* _Directions_
The word "filled" occurs in some of the lines below; copy each of those lines.

=-=-=

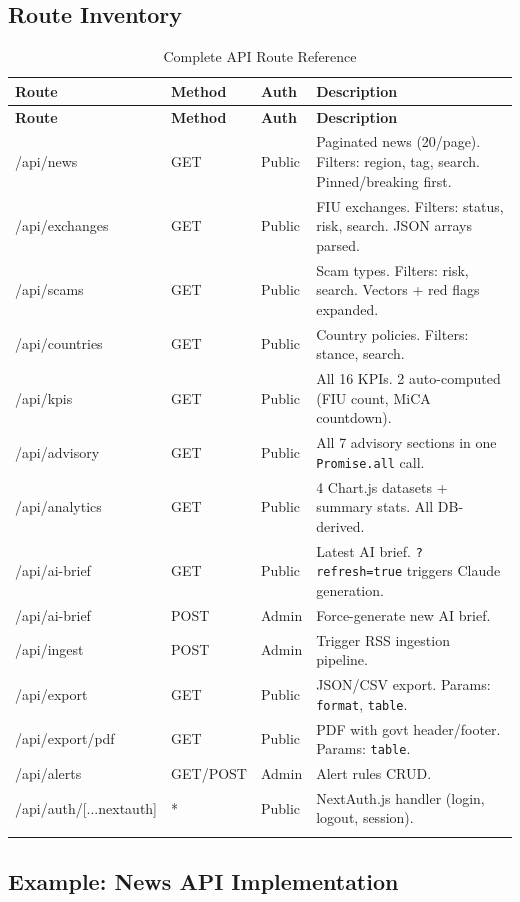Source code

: \documentclass[12pt,a4paper]{article}
\begin{document}
\subsection{Route Inventory}

\begin{longtable}{p{3cm}p{1.5cm}p{2.5cm}p{5.5cm}}
\toprule
\textbf{Route} & \textbf{Method} & \textbf{Auth} & \textbf{Description} \\
\midrule
\endfirsthead
\toprule
\textbf{Route} & \textbf{Method} & \textbf{Auth} & \textbf{Description} \\
\midrule
\endhead
/api/news & GET & Public & Paginated news (20/page). Filters: region, tag, search. Pinned/breaking first. \\
/api/exchanges & GET & Public & FIU exchanges. Filters: status, risk, search. JSON arrays parsed. \\
/api/scams & GET & Public & Scam types. Filters: risk, search. Vectors + red flags expanded. \\
/api/countries & GET & Public & Country policies. Filters: stance, search. \\
/api/kpis & GET & Public & All 16 KPIs. 2 auto-computed (FIU count, MiCA countdown). \\
/api/advisory & GET & Public & All 7 advisory sections in one \texttt{Promise.all} call. \\
/api/analytics & GET & Public & 4 Chart.js datasets + summary stats. All DB-derived. \\
/api/ai-brief & GET & Public & Latest AI brief. \texttt{?refresh=true} triggers Claude generation. \\
/api/ai-brief & POST & Admin & Force-generate new AI brief. \\
/api/ingest & POST & Admin & Trigger RSS ingestion pipeline. \\
/api/export & GET & Public & JSON/CSV export. Params: \texttt{format}, \texttt{table}. \\
/api/export/pdf & GET & Public & PDF with govt header/footer. Params: \texttt{table}. \\
/api/alerts & GET/POST & Admin & Alert rules CRUD. \\
/api/auth/[...nextauth] & * & Public & NextAuth.js handler (login, logout, session). \\
\bottomrule
\caption{Complete API Route Reference}
\label{tab:api}
\end{longtable}

\subsection{Example: News API Implementation}
\end{document}
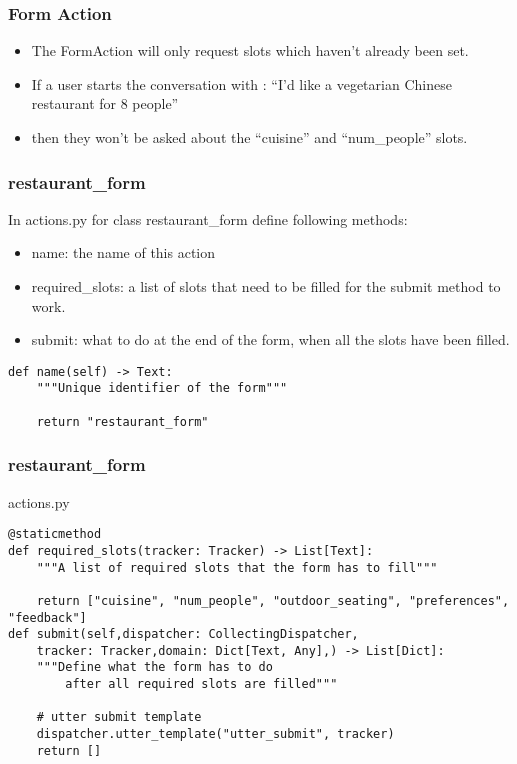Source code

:  \begin{frame}[fragile]\frametitle{Form Action}
\begin{itemize}
\item The FormAction will only request slots which haven’t already been set. 
\item If a user starts the conversation with : ``I’d like a vegetarian Chinese restaurant for 8 people''
\item then they won’t be asked about the ``cuisine'' and ``num\_people'' slots.
\end{itemize}
\end{frame}

 \begin{frame}[fragile]\frametitle{restaurant\_form}
In actions.py for class restaurant\_form define following methods:
\begin{itemize}
\item name: the name of this action
\item required\_slots: a list of slots that need to be filled for the submit method to work.
\item submit: what to do at the end of the form, when all the slots have been filled.
\end{itemize}
\begin{lstlisting}
def name(self) -> Text:
    """Unique identifier of the form"""

    return "restaurant_form"
\end{lstlisting}
\end{frame}

 \begin{frame}[fragile]\frametitle{restaurant\_form}
actions.py
\begin{lstlisting}
@staticmethod
def required_slots(tracker: Tracker) -> List[Text]:
    """A list of required slots that the form has to fill"""

    return ["cuisine", "num_people", "outdoor_seating", "preferences", "feedback"]
def submit(self,dispatcher: CollectingDispatcher,
    tracker: Tracker,domain: Dict[Text, Any],) -> List[Dict]:
    """Define what the form has to do
        after all required slots are filled"""

    # utter submit template
    dispatcher.utter_template("utter_submit", tracker)
    return []
\end{lstlisting}
\end{frame}

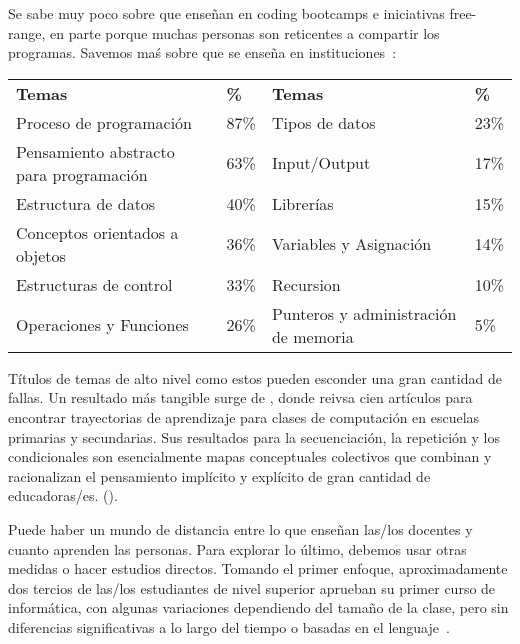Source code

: 
Se sabe muy poco sobre que enseñan en coding bootcamps e iniciativas free-range, en parte porque muchas personas son reticentes a compartir los programas.
Savemos maś sobre que se enseña en instituciones~\cite{Luxt2017}:

\begin{longtable}{llll}
\textbf{Temas}			& \textbf{\%}	& \textbf{Temas}		& \textbf{\%} \\
Proceso de programación     	& 87\%		& Tipos de datos                & 23\% \\
Pensamiento abstracto para programación	& 63\%		& Input/Output                  & 17\% \\
Estructura de datos      		& 40\%		& Librerías                     & 15\% \\
Conceptos orientados a objetos        & 36\%		& Variables y Asignación       & 14\% \\
Estructuras de control              & 33\%		& Recursion 			& 10\% \\
Operaciones y Funciones         & 26\%		& Punteros y administración de memoria	&  5\%
\end{longtable}

Títulos de temas de alto nivel como estos pueden esconder una gran cantidad de fallas.
Un resultado más tangible surge de \cite{Rich2017},
donde reivsa cien artículos para encontrar trayectorias de aprendizaje para clases de computación en escuelas primarias y secundarias.
Sus resultados para la secuenciación, la repetición y los condicionales son esencialmente mapas conceptuales colectivos
que combinan y racionalizan el pensamiento implícito y explícito de gran cantidad de educadoras/es.
().

\newpage



Puede haber un mundo de distancia entre lo que enseñan las/los docentes y cuanto aprenden las personas.
Para explorar lo último, debemos usar otras medidas o hacer estudios directos.
Tomando el primer enfoque, aproximadamente dos tercios de las/los estudiantes de nivel superior aprueban su primer curso de informática,
con algunas variaciones dependiendo del tamaño de la clase,
pero sin diferencias significativas a lo largo del tiempo o basadas en el lenguaje~\cite{Benn2007a,Wats2014}.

=-=-=

* _Answer to this problem_
\item required\_slots: a list of slots that need to be filled for the submit method to work.
\item submit: what to do at the end of the form, when all the slots have been filled.
        after all required slots are filled"""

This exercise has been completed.